Limitations & Future Work¶
- Assumes all models originate from the same pre-trained GNN checkpoint. Incompatibility occurs if backbones or hidden dimensions differ.
- Adapter count grows linearly with tasks. Managing hundreds of experts might pose storage and routing challenges.
- TWD computation relies on Sinkhorn approximations; scalability to massive dense graphs requires further approximation strategies.

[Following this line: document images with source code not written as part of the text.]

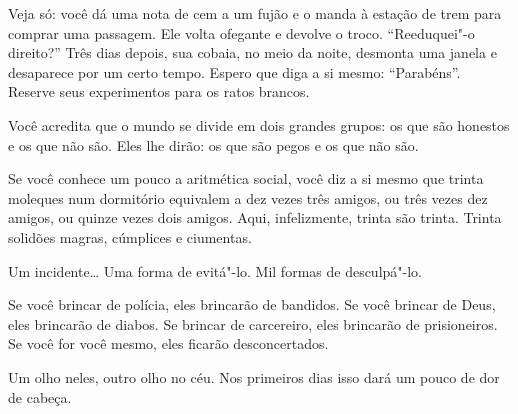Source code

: Veja só: você dá uma nota de cem a um fujão e o manda à estação de trem
para comprar uma passagem. Ele volta ofegante e devolve o troco.
``Reeduquei"-o direito?'' Três dias depois, sua cobaia, no meio da noite,
desmonta uma janela e desaparece por um certo tempo. Espero que diga a
si mesmo: ``Parabéns''. Reserve seus experimentos para os ratos brancos.

\bigskip
\bigskip

Você acredita que o mundo se divide em dois grandes grupos: os que são
honestos e os que não são. Eles lhe dirão: os que são pegos e os que não
são.

\bigskip
\bigskip

Se você conhece um pouco a aritmética social, você diz a si mesmo que
trinta moleques num dormitório equivalem a dez vezes três amigos, ou
três vezes dez amigos, ou quinze vezes dois amigos. Aqui, infelizmente,
trinta são trinta. Trinta solidões magras, cúmplices e ciumentas.

\bigskip
\bigskip


Um incidente\ldots{} Uma forma de evitá"-lo. Mil formas de desculpá"-lo.

\bigskip
\bigskip

Se você brincar de polícia, eles brincarão de bandidos. Se você brincar
de Deus, eles brincarão de diabos. Se brincar de carcereiro, eles
brincarão de prisioneiros. Se você for você mesmo, eles ficarão
desconcertados.

\bigskip
\bigskip

Um olho neles, outro olho no céu. Nos primeiros dias isso dará um pouco
de dor de cabeça.

\bigskip
\bigskip

\pagebreak
\thispagestyle{empty}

- Future directions include cross-architecture adapter alignment, dynamic adapter composition for incremental tasks, and consolidation for graph continual learning.
Related Work & Insights¶
- vs Weight Averaging / Task Arithmetic: These operate purely in parameter space. G-Merging uses task arithmetic for the backbone but employs TWD-trained adapters to recover structural knowledge.
- vs Vision/Language Merging (Ties, AdaMerging, etc.): G-Merging incorporates "graph topology" into the alignment and routing unlike methods that only handle parameter or output distributions.
- vs Multi-Task Learning: MTL requires joint training on all task data. G-Merging is a consolidation approach for pre-existing task-specific models.
- vs Graph PEFT (Adapters/Prompting): While PEFT focuses on parameter efficiency for a single task, G-Merging treats adapters as modular carriers of multi-task knowledge combined via MoE routing.
Rating¶
- Novelty: ⭐⭐⭐⭐☆ Systematically brings model merging to graphs with TWD and training-free MoE.
- Experimental Thoroughness: ⭐⭐⭐⭐☆ Covers multiple backbones, pre-training strategies, and task types (molecular and non-molecular).
- Writing Quality: ⭐⭐⭐⭐☆ Clear flow and methodology; some notations are dense.
- Value: ⭐⭐⭐⭐☆ Highly relevant for compressing deployments of multiple graph models.